YOUR INSTRUCTIONS :: Here the job is to transcribe the data exactly while omitting the images.

[Stored data]
::::::::::
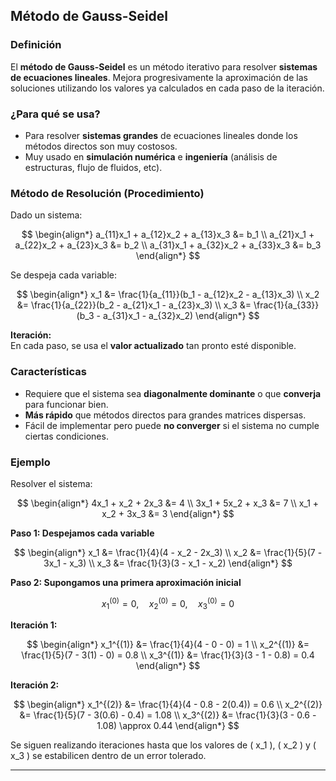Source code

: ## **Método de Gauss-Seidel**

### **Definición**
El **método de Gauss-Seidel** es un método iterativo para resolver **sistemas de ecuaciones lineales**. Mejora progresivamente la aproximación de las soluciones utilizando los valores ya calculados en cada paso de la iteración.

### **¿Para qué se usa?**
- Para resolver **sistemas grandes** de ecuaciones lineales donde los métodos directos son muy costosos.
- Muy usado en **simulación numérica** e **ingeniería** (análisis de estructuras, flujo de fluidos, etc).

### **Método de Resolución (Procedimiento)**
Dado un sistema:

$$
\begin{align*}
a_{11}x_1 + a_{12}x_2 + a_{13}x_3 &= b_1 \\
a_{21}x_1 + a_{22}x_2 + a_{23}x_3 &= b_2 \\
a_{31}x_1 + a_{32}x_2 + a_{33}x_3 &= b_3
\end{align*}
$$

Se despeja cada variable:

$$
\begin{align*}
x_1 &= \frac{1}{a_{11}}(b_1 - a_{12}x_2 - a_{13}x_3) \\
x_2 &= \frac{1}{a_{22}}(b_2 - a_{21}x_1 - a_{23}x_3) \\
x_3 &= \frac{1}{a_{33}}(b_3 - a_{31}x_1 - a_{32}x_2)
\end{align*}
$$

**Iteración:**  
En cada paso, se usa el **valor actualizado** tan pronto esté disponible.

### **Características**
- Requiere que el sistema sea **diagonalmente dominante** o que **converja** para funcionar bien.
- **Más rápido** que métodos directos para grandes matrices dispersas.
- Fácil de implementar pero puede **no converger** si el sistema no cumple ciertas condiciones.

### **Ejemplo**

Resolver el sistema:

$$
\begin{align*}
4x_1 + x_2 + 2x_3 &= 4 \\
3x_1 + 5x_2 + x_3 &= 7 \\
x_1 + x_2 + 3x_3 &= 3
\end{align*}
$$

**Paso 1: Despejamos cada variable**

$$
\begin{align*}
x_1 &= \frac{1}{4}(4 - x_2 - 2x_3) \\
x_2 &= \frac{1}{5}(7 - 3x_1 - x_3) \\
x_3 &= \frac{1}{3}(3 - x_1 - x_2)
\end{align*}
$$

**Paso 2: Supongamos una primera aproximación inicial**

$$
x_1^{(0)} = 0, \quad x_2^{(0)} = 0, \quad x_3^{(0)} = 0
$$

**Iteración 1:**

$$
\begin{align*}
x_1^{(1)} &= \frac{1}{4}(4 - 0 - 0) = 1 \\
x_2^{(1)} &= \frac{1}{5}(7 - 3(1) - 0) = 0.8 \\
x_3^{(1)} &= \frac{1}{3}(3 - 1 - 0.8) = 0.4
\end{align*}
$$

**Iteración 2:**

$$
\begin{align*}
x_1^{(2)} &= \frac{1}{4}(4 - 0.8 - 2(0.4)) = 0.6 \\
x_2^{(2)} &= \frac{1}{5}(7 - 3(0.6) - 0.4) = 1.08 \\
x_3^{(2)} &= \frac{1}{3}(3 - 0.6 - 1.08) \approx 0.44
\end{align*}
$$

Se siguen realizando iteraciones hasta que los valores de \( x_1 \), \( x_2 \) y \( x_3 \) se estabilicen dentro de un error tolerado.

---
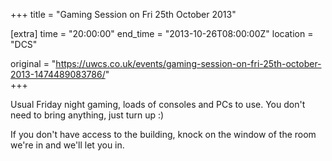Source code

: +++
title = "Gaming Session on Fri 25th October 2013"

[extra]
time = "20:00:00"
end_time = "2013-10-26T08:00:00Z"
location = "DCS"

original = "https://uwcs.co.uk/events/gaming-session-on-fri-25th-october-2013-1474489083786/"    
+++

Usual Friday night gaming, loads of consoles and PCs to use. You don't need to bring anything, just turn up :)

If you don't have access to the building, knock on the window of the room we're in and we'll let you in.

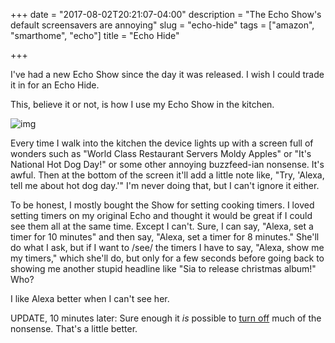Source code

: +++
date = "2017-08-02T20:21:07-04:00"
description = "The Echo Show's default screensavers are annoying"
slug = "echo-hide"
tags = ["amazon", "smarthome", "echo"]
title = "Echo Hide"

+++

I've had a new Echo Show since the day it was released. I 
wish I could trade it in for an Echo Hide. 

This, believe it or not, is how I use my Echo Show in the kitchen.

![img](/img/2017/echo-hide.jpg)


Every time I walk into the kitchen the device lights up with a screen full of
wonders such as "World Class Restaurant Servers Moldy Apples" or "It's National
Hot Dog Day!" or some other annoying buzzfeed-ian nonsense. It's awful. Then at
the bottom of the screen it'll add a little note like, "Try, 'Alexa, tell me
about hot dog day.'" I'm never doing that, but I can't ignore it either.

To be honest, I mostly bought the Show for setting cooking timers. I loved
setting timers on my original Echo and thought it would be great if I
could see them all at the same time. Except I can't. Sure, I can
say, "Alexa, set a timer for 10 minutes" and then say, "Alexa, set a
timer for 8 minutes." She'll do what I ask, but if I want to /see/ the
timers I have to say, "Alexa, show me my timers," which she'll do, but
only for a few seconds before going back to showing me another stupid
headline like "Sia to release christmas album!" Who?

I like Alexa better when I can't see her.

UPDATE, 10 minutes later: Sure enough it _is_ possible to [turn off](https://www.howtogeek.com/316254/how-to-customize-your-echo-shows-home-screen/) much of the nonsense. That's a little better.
::::::::::
COMPLETED EXERCISE ::
Source code

: ## **Método de Gauss-Seidel**

### **Definición**
El **método de Gauss-Seidel** es un método iterativo para resolver **sistemas de ecuaciones lineales**. Mejora progresivamente la aproximación de las soluciones utilizando los valores ya calculados en cada paso de la iteración.

### **¿Para qué se usa?**
- Para resolver **sistemas grandes** de ecuaciones lineales donde los métodos directos son muy costosos.
- Muy usado en **simulación numérica** e **ingeniería** (análisis de estructuras, flujo de fluidos, etc).

### **Método de Resolución (Procedimiento)**
Dado un sistema:

$$
\begin{align*}
a_{11}x_1 + a_{12}x_2 + a_{13}x_3 &= b_1 \\
a_{21}x_1 + a_{22}x_2 + a_{23}x_3 &= b_2 \\
a_{31}x_1 + a_{32}x_2 + a_{33}x_3 &= b_3
\end{align*}
$$

Se despeja cada variable:

$$
\begin{align*}
x_1 &= \frac{1}{a_{11}}(b_1 - a_{12}x_2 - a_{13}x_3) \\
x_2 &= \frac{1}{a_{22}}(b_2 - a_{21}x_1 - a_{23}x_3) \\
x_3 &= \frac{1}{a_{33}}(b_3 - a_{31}x_1 - a_{32}x_2)
\end{align*}
$$

**Iteración:**  
En cada paso, se usa el **valor actualizado** tan pronto esté disponible.

### **Características**
- Requiere que el sistema sea **diagonalmente dominante** o que **converja** para funcionar bien.
- **Más rápido** que métodos directos para grandes matrices dispersas.
- Fácil de implementar pero puede **no converger** si el sistema no cumple ciertas condiciones.

### **Ejemplo**

Resolver el sistema:

$$
\begin{align*}
4x_1 + x_2 + 2x_3 &= 4 \\
3x_1 + 5x_2 + x_3 &= 7 \\
x_1 + x_2 + 3x_3 &= 3
\end{align*}
$$

**Paso 1: Despejamos cada variable**

$$
\begin{align*}
x_1 &= \frac{1}{4}(4 - x_2 - 2x_3) \\
x_2 &= \frac{1}{5}(7 - 3x_1 - x_3) \\
x_3 &= \frac{1}{3}(3 - x_1 - x_2)
\end{align*}
$$

**Paso 2: Supongamos una primera aproximación inicial**

$$
x_1^{(0)} = 0, \quad x_2^{(0)} = 0, \quad x_3^{(0)} = 0
$$

**Iteración 1:**

$$
\begin{align*}
x_1^{(1)} &= \frac{1}{4}(4 - 0 - 0) = 1 \\
x_2^{(1)} &= \frac{1}{5}(7 - 3(1) - 0) = 0.8 \\
x_3^{(1)} &= \frac{1}{3}(3 - 1 - 0.8) = 0.4
\end{align*}
$$

**Iteración 2:**

$$
\begin{align*}
x_1^{(2)} &= \frac{1}{4}(4 - 0.8 - 2(0.4)) = 0.6 \\
x_2^{(2)} &= \frac{1}{5}(7 - 3(0.6) - 0.4) = 1.08 \\
x_3^{(2)} &= \frac{1}{3}(3 - 0.6 - 1.08) \approx 0.44
\end{align*}
$$

Se siguen realizando iteraciones hasta que los valores de \( x_1 \), \( x_2 \) y \( x_3 \) se estabilicen dentro de un error tolerado.

---
Source code

: +++
title = "Gaming Session on Fri 25th October 2013"

[extra]
time = "20:00:00"
end_time = "2013-10-26T08:00:00Z"
location = "DCS"

original = "https://uwcs.co.uk/events/gaming-session-on-fri-25th-october-2013-1474489083786/"    
+++

Usual Friday night gaming, loads of consoles and PCs to use. You don't need to bring anything, just turn up :)

If you don't have access to the building, knock on the window of the room we're in and we'll let you in.

Source code

: +++
date = "2017-08-02T20:21:07-04:00"
description = "The Echo Show's default screensavers are annoying"
slug = "echo-hide"
tags = ["amazon", "smarthome", "echo"]
title = "Echo Hide"

+++

I've had a new Echo Show since the day it was released. I 
wish I could trade it in for an Echo Hide. 

This, believe it or not, is how I use my Echo Show in the kitchen.

![img](/img/2017/echo-hide.jpg)


Every time I walk into the kitchen the device lights up with a screen full of
wonders such as "World Class Restaurant Servers Moldy Apples" or "It's National
Hot Dog Day!" or some other annoying buzzfeed-ian nonsense. It's awful. Then at
the bottom of the screen it'll add a little note like, "Try, 'Alexa, tell me
about hot dog day.'" I'm never doing that, but I can't ignore it either.

To be honest, I mostly bought the Show for setting cooking timers. I loved
setting timers on my original Echo and thought it would be great if I
could see them all at the same time. Except I can't. Sure, I can
say, "Alexa, set a timer for 10 minutes" and then say, "Alexa, set a
timer for 8 minutes." She'll do what I ask, but if I want to /see/ the
timers I have to say, "Alexa, show me my timers," which she'll do, but
only for a few seconds before going back to showing me another stupid
headline like "Sia to release christmas album!" Who?

I like Alexa better when I can't see her.

UPDATE, 10 minutes later: Sure enough it _is_ possible to [turn off](https://www.howtogeek.com/316254/how-to-customize-your-echo-shows-home-screen/) much of the nonsense. That's a little better.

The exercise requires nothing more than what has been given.